═════ Supplied data ═════
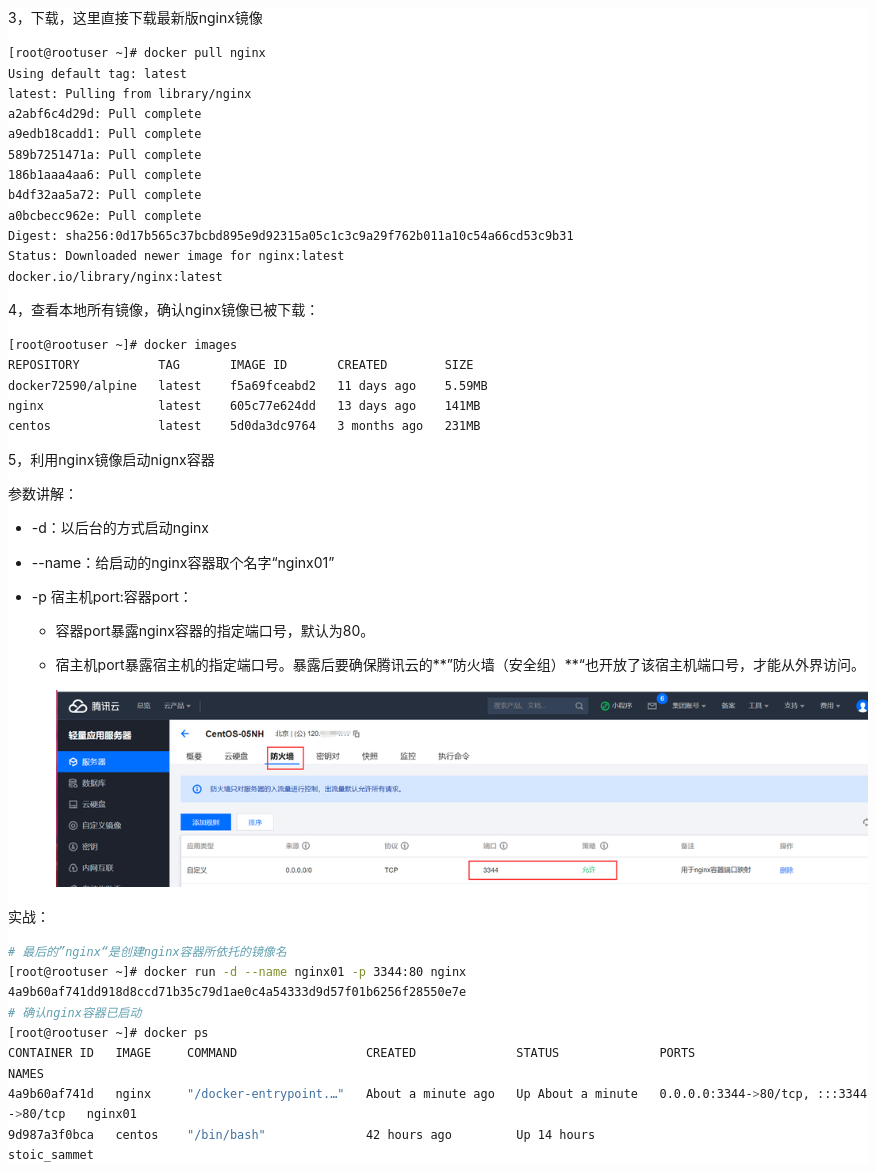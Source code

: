 3，下载，这里直接下载最新版nginx镜像

```bash
[root@rootuser ~]# docker pull nginx
Using default tag: latest
latest: Pulling from library/nginx
a2abf6c4d29d: Pull complete 
a9edb18cadd1: Pull complete 
589b7251471a: Pull complete 
186b1aaa4aa6: Pull complete 
b4df32aa5a72: Pull complete 
a0bcbecc962e: Pull complete 
Digest: sha256:0d17b565c37bcbd895e9d92315a05c1c3c9a29f762b011a10c54a66cd53c9b31
Status: Downloaded newer image for nginx:latest
docker.io/library/nginx:latest
```

4，查看本地所有镜像，确认nginx镜像已被下载：

```bash
[root@rootuser ~]# docker images
REPOSITORY           TAG       IMAGE ID       CREATED        SIZE
docker72590/alpine   latest    f5a69fceabd2   11 days ago    5.59MB
nginx                latest    605c77e624dd   13 days ago    141MB
centos               latest    5d0da3dc9764   3 months ago   231MB
```

5，利用nginx镜像启动nignx容器

参数讲解：

- -d：以后台的方式启动nginx

- --name：给启动的nginx容器取个名字“nginx01”

- -p 宿主机port:容器port：

  - 容器port暴露nginx容器的指定端口号，默认为80。

  - 宿主机port暴露宿主机的指定端口号。暴露后要确保腾讯云的**”防火墙（安全组）**“也开放了该宿主机端口号，才能从外界访问。

    ![image-20220112114744114](docker.assets/image-20220112114744114.png)

实战：

```bash
# 最后的”nginx“是创建nginx容器所依托的镜像名
[root@rootuser ~]# docker run -d --name nginx01 -p 3344:80 nginx
4a9b60af741dd918d8ccd71b35c79d1ae0c4a54333d9d57f01b6256f28550e7e
# 确认nginx容器已启动
[root@rootuser ~]# docker ps
CONTAINER ID   IMAGE     COMMAND                  CREATED              STATUS              PORTS                                   NAMES
4a9b60af741d   nginx     "/docker-entrypoint.…"   About a minute ago   Up About a minute   0.0.0.0:3344->80/tcp, :::3344->80/tcp   nginx01
9d987a3f0bca   centos    "/bin/bash"              42 hours ago         Up 14 hours                                                 stoic_sammet
```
═════
• [What is required] Where a line in the records above includes the string "complete", show it.

• [Answer to this problem]
a2abf6c4d29d: Pull complete 
a9edb18cadd1: Pull complete 
589b7251471a: Pull complete 
186b1aaa4aa6: Pull complete 
b4df32aa5a72: Pull complete 
a0bcbecc962e: Pull complete 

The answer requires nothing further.